* [Work order]:
Leaving out the images, return the data below exactly as it is written.
(Data records Opens)
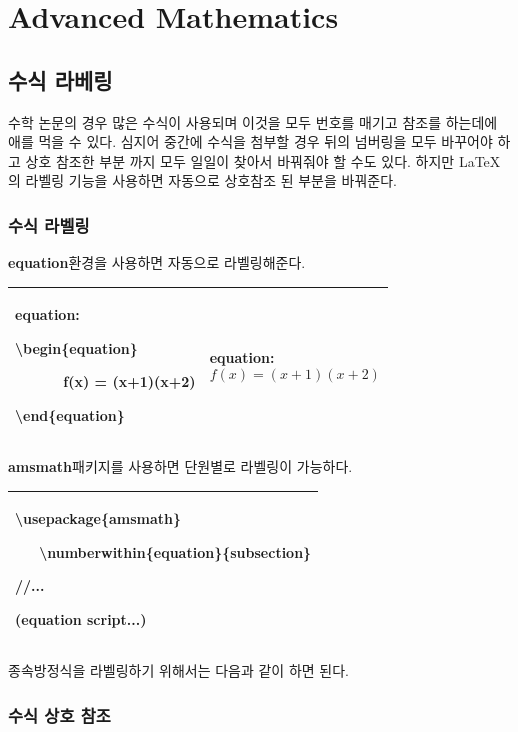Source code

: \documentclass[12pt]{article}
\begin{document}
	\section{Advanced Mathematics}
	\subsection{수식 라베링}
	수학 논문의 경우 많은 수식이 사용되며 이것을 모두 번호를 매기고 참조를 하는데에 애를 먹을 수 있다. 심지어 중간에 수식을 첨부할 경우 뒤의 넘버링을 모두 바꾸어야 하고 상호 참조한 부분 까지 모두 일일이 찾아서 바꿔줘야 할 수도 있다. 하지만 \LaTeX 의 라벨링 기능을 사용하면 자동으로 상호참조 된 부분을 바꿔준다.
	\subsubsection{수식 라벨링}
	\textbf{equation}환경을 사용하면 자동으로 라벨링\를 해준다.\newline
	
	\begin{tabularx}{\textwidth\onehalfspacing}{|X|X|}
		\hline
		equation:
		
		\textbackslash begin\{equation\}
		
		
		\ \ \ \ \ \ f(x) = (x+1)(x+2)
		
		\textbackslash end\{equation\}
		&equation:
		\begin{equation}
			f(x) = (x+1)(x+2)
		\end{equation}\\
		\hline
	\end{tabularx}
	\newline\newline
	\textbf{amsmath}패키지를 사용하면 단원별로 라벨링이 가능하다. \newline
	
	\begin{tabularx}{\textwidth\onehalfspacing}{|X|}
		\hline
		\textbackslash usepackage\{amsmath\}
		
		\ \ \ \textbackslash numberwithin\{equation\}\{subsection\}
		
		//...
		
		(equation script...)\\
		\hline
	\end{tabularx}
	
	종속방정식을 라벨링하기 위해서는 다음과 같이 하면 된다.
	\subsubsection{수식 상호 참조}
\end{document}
(Data records Closes)
* [Completed exercise]:
Source code

: \documentclass[12pt]{article}
\begin{document}
	\section{Advanced Mathematics}
	\subsection{수식 라베링}
	수학 논문의 경우 많은 수식이 사용되며 이것을 모두 번호를 매기고 참조를 하는데에 애를 먹을 수 있다. 심지어 중간에 수식을 첨부할 경우 뒤의 넘버링을 모두 바꾸어야 하고 상호 참조한 부분 까지 모두 일일이 찾아서 바꿔줘야 할 수도 있다. 하지만 \LaTeX 의 라벨링 기능을 사용하면 자동으로 상호참조 된 부분을 바꿔준다.
	\subsubsection{수식 라벨링}
	\textbf{equation}환경을 사용하면 자동으로 라벨링\를 해준다.\newline
	
	\begin{tabularx}{\textwidth\onehalfspacing}{|X|X|}
		\hline
		equation:
		
		\textbackslash begin\{equation\}
		
		
		\ \ \ \ \ \ f(x) = (x+1)(x+2)
		
		\textbackslash end\{equation\}
		&equation:
		\begin{equation}
			f(x) = (x+1)(x+2)
		\end{equation}\\
		\hline
	\end{tabularx}
	\newline\newline
	\textbf{amsmath}패키지를 사용하면 단원별로 라벨링이 가능하다. \newline
	
	\begin{tabularx}{\textwidth\onehalfspacing}{|X|}
		\hline
		\textbackslash usepackage\{amsmath\}
		
		\ \ \ \textbackslash numberwithin\{equation\}\{subsection\}
		
		//...
		
		(equation script...)\\
		\hline
	\end{tabularx}
	
	종속방정식을 라벨링하기 위해서는 다음과 같이 하면 된다.
	\subsubsection{수식 상호 참조}
\end{document}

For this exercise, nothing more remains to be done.